“Nei mesi di marzo e aprile il 51 per cento delle imprese ha usufruito della Cig-Covid per quasi il 40 per cento dei dipendenti del settore privato”. È quanto emerge dalla nota “Le imprese e i lavoratori in cassa integrazione Covid nei mesi di marzo e aprile”, curata da ricercatori della Banca d’Italia e dell’Inps e diffusa oggi.
“Tra le imprese più piccole, che hanno utilizzato prevalentemente la Cig-Covid in deroga, l’importo medio risparmiato grazie alla riduzione dell’orario di lavoro è stato pari a 3.900 euro nel bimestre” mentre “le imprese più grandi del settore dei servizi, che hanno fruito dell’assegno ordinario Covid hanno risparmiato in media quasi 24.000 euro; le imprese della manifattura, che ricorrono prevalentemente alla Cig ordinaria Covid circa 21.000 euro”. “Ogni impresa in Cig-Covid – viene spiegato – ha risparmiato circa 1.100 euro per ogni dipendente presente in azienda (a prescindere dall’incidenza dei lavoratori in Cig)”.
Stando ai dati diffusi, in media ogni individuo in Cig-Covid ha subito una riduzione oraria di 156 ore, il 90% per cento dell’orario mensile di lavoro a tempo pieno (pari a 173 ore in marzo e aprile).

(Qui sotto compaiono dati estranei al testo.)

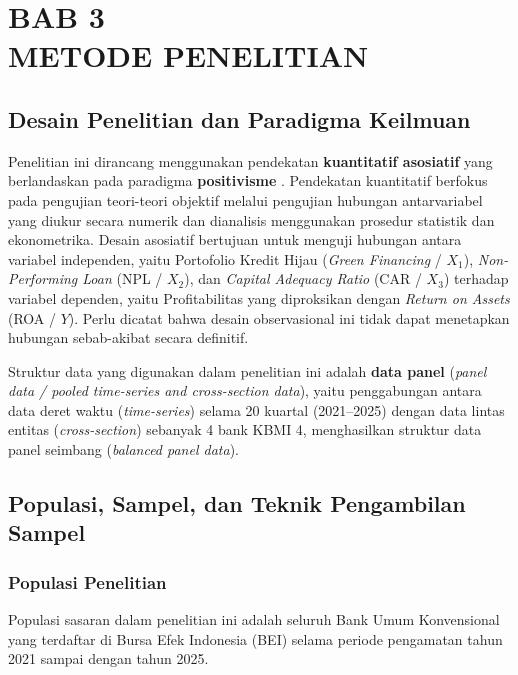 \documentclass[12pt,a4paper]{article}
\numberwithin{equation}{section}
\begin{document}
\newpage
\setcounter{section}{0}
\section*{BAB 3\\[0.3cm]METODE PENELITIAN}
\setcounter{section}{3}
\setcounter{subsection}{0}
\setcounter{equation}{0}

\subsection{Desain Penelitian dan Paradigma Keilmuan}

\noindent
Penelitian ini dirancang menggunakan pendekatan \textbf{kuantitatif asosiatif} yang berlandaskan pada paradigma \textbf{positivisme} \citep{Sugiyono2019}. Pendekatan kuantitatif berfokus pada pengujian teori-teori objektif melalui pengujian hubungan antarvariabel yang diukur secara numerik dan dianalisis menggunakan prosedur statistik dan ekonometrika. Desain asosiatif bertujuan untuk menguji hubungan antara variabel independen, yaitu Portofolio Kredit Hijau (\emph{Green Financing} / $X_1$), \emph{Non-Performing Loan} (NPL / $X_2$), dan \emph{Capital Adequacy Ratio} (CAR / $X_3$) terhadap variabel dependen, yaitu Profitabilitas yang diproksikan dengan \emph{Return on Assets} (ROA / $Y$). Perlu dicatat bahwa desain observasional ini tidak dapat menetapkan hubungan sebab-akibat secara definitif.

\noindent
Struktur data yang digunakan dalam penelitian ini adalah \textbf{data panel} (\emph{panel data / pooled time-series and cross-section data}), yaitu penggabungan antara data deret waktu (\emph{time-series}) selama 20 kuartal (2021--2025) dengan data lintas entitas (\emph{cross-section}) sebanyak 4 bank KBMI 4, menghasilkan struktur data panel seimbang (\emph{balanced panel data}).

\subsection{Populasi, Sampel, dan Teknik Pengambilan Sampel}

\subsubsection{Populasi Penelitian}
\noindent
Populasi sasaran dalam penelitian ini adalah seluruh Bank Umum Konvensional yang terdaftar di Bursa Efek Indonesia (BEI) selama periode pengamatan tahun 2021 sampai dengan tahun 2025.
\end{document}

Secondo nostre stime basate sulle informazioni attualmente disponibili, in media ogni lavoratore ha perso il 27,3% del proprio reddito lordo mensile.
L’utilizzo della Cig-Covid è più elevato nei settori con una dinamica più sfavorevole dell’attività in seguito allo scoppio della pandemia; nella manifattura l’uso dell’ammortizzatore è fortemente correlato con i cambiamenti nella dinamica della produzione industriale indotti dalla crisi. Anche in settori in cui i livelli produttivi o il fatturato non sono diminuiti rispetto al periodo precedente la pandemia, l’utilizzo della Cig-Covid ha coinvolto una quota significativa di imprese (circa il 20% nella manifattura e il 30%nei servizi).
Considerata la distribuzione territoriale, la quota di imprese che hanno fatto ricorso alla Cig-Covid è pari al 45% nel Nord-Est, al 48% nel Nord-Ovest, al 52% nel Centro e al 55% per cento nel Mezzogiorno. “Buona parte delle differenze tra macroaree – si legge nella nota – è spiegata da eterogeneità nelle caratteristiche delle imprese, in modo particolare il settore di attività, relativamente più sbilanciato nel Mezzogiorno a favore dei settori dell’alloggio e della ristorazione, delle costruzioni e del commercio al dettaglio non alimentare, che maggiormente hanno subito le conseguenze della crisi”.